Don’t Lose The Essence
At this point, I would like to give a warning to people entering the field and a reminder to people who are already working or studying in the field of Data Science. For the people entering the field: please don’t get swept up into the hype of terms. Realize that Data Science in its essence is about creating value out of Data.
Similarly, for the people already in the field: don’t forget the point of what you are doing. The real meaning of Data Science is about creating value out of data and creating a real impact in a problem, be it business problem or research problem. Techniques, algorithms, and software packages are very important, but they are not the point themselves. They are the tools we can use to bring about the desired result, which is the value out of the data. Don’t forget the real impact that your work in Data Science should bring. That is the meaning of Data Science.
Don’t Be In It For The Money
Data Science can be a very lucrative field. Data Science skill is highly sought after by companies. However, I would like to strongly urge people not to fall into the trap of getting into or staying in Data Science just for the money. Yes, getting paid well for your work and having skills that are valuable is awesome. That being said, there are many roads someone can take in life to meet those goals and I don’t believe making money should be the only criterion. Do get into Data Science if you have an interest in working with data and have passion about creating value out of data. Do not get into Data Science for the money.
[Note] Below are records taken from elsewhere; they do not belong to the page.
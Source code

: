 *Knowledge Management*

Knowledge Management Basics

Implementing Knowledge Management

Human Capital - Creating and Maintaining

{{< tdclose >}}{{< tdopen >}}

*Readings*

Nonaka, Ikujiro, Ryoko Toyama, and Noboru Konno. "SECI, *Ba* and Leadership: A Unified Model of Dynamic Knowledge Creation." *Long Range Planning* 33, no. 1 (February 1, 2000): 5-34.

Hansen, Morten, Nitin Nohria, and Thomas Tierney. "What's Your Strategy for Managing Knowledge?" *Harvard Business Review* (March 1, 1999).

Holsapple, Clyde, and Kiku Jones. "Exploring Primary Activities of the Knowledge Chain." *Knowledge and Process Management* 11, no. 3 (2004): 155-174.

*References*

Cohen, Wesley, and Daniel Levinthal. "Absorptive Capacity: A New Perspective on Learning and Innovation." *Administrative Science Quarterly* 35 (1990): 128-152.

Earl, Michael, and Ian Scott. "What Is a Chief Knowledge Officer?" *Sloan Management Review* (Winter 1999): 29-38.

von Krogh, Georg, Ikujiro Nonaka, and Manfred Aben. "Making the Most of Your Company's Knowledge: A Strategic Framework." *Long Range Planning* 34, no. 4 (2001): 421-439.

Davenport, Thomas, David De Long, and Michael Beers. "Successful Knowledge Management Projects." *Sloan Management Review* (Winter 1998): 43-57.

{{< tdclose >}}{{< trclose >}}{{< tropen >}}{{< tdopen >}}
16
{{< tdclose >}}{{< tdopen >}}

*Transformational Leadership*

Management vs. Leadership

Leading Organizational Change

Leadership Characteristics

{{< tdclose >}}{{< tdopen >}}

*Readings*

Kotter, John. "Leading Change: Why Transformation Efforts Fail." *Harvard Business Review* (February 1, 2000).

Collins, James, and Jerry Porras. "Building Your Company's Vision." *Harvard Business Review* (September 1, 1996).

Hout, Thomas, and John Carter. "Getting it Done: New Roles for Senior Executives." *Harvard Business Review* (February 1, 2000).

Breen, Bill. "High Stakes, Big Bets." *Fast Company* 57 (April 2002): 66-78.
In this post, I tried to share my view on the real meaning of Data Science. This view has been created after very interesting discussions I have had over the past year with colleagues and supervisors in my PDEng program, and I would really like to thank the people that shared with me their opinions on this very interesting and important topic. I hope the ideas can be of help to someone starting out in the field or someone who is trying to find their way amidst the hype of the Data Science world.
I believe Data Science has much to offer to our world, but it is not magic and shouldn’t be viewed as magic. We should try to strip away all the hype and noise surrounding it and focus on its essence. Creating value out of Data that can bring positive impact to a business or research problem.